The disgraced former president  liked to brag  that he would pull Jewish voters away from their traditional home in the Democratic Party. Republicans imagined they had created a “ Jexodus ,” thanks to the same former president’s indulgence of then-Israeli Prime Minister Benjamin Netanyahu’s right-wing nationalist government.

Most informed observers at the time thought this was bunk.  The Post  reported in May 2019:Polling data and experts interviewed by The Washington Post do not show a Jewish exodus from the Democratic Party in the Trump years. They show a demographic group that continues to vote at exceedingly high rates for Democrats — as it has for decades. That number actually ticked up when Trump was elected, with 71 percent voting for Hillary Clinton and only 24 percent voting for him in 2016.“This is something people have talked about for decades,” Matt Boxer, a professor at Brandeis University who has studied Jewish political involvement, said of the push for Jews to leave the Democratic Party. “But there’s no evidence when you look at survey data.”
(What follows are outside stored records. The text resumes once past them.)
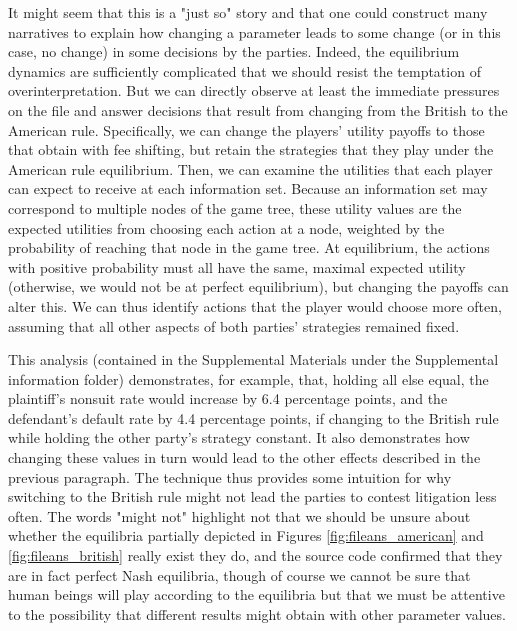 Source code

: \documentclass{article}
\begin{document}
It might seem that this is a "just so" story and that one could construct many narratives to explain how changing a parameter leads to some change (or in this case, no change) in some decisions by the parties. Indeed, the equilibrium dynamics are sufficiently complicated that we should resist the temptation of overinterpretation. But  we can directly observe at least the immediate pressures on the file and answer decisions that result from changing from the British to the American rule. Specifically, we can change the players' utility payoffs to those that obtain with fee shifting, but retain the strategies that they play under the American rule equilibrium. Then, we can examine the utilities that each player can expect to receive at each information set. Because an information set may correspond to multiple nodes of the game tree, these utility values are the expected utilities from choosing each action at a node, weighted by the probability of reaching that node in the game tree. At equilibrium, the actions with positive probability must all have the same, maximal expected utility (otherwise, we would not be at perfect equilibrium), but changing the payoffs can alter this. We can thus identify actions that the player would choose more often, assuming that all other aspects of both parties' strategies remained fixed. 

This analysis (contained in the Supplemental Materials under the Supplemental information folder) demonstrates, for example, that, holding all else equal, the plaintiff's nonsuit rate would increase by 6.4 percentage points, and the defendant's default rate by 4.4 percentage points, if changing to the British rule while holding the other party's strategy constant. It also demonstrates how changing these values in turn would lead to the other effects described in the previous paragraph. The technique thus provides some intuition for why switching to the British rule might not lead the parties to contest litigation less often. The words "might not" highlight not that we should be unsure about whether the equilibria partially depicted in Figures \ref{fig:fileans_american} and \ref{fig:fileans_british} really exist \textemdash they do, and the source code confirmed that they are in fact perfect Nash equilibria, though of course we cannot be sure that human beings will play according to the equilibria \textemdash but that we must be attentive to the possibility that different results might obtain with other parameter values. 
\end{document}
Indeed, Republicans’ cult-like reverence for a racist, xenophobic liar continued to turn off the  vast majority of American Jews.  While the notoriously partisan Republican Jewish Coalition claimed President Biden drew “only” 60 percent of the vote in 2020, a poll commissioned by left-wing J Street put the number at  77 percent  (echoing past polling from the Pew Research Center). If the latter is more accurate, Jews are about as loyal to the Democratic Party as  White evangelical Christians  are to the GOP.

A new poll suggests either the J Street poll was correct — or that Jews have returned in even stronger numbers to the Democratic Party. The  Jewish Electorate Institute  survey of more than 800 self-identified Jews found that 80 percent approve of Biden’s job performance and that they favor Democrats for Congress by a 68 percent to 21 percent margin. American Jews approved of Biden’s handling of the recent Israel-Hamas conflict (62-21 percent) and of his relations with Israel in general (74-26 percent). Support for a two-state solution remains quite high (61 percent), as does aid for Israel (71 percent), but slightly less than aid to the Palestinians (58 percent), which Biden resumed.

However, like the country at large, there is a massive chasm running through the Jewish community: Orthodox Jews remain overwhelmingly conservative politically, support Donald Trump and put Israel at the top of their priorities; the rest of the Jewish community (religiously Conservative, Reform, Reconstructionist and unaffiliated) lean strongly Democratic. Eighty-two percent of the American Jewish community identify as progressive (18 percent), liberal (32 percent) or moderate (also 32 percent).

Among non-Orthodox Jews, 96 percent favor a Democrat for Congress and 86 percent approve of Biden’s performance. In the same vein, 69 percent of Republican/Orthodox Jews disapprove of Biden’s performance, his handling of the Hamas war and his handling of the U.S.-Israel relationship.Advertisement

There is one common concern among shared by each Jewish religious branch: antisemitism. More than 90 percent of both Republican/Orthodox and Reform Jews are worried about bigotry against their communities, though they differ on the nature of the threat. Orthodox Jews are convinced it comes from the left, while others see it coming from the right. Put differently: The former think “the Squad” is the problem; the latter think the threat comes from violent White supremacists such as those who stormed the Capitol on Jan. 6 and massacred Jews at Pittsburgh’s Tree of Life synagogue. The divide in the Jewish community flows in part from each group’s priorities. For Orthodox Jews, the top three priorities are antisemitism, jobs and national security. For the rest, voting rights, climate change and jobs top the list.

It is not surprising then that on issues of democracy, non-Orthodox Jews voice grave concern about anti-democratic threats while Orthodox Jews follow the Republican party-line positions. Ninety-seven percent of Jewish Democrats are worried about voter suppression laws compared to 50 percent of Jewish Republicans (still high for Republicans generally). When asked whether they support legislation that would “expand voter access, make a national standard for voting rights across the country, and reverse the impact of the new election laws passed by the Florida and Georgia legislatures,” 93 percent of Jewish Democrats but only 35 percent of Jewish Republicans said yes.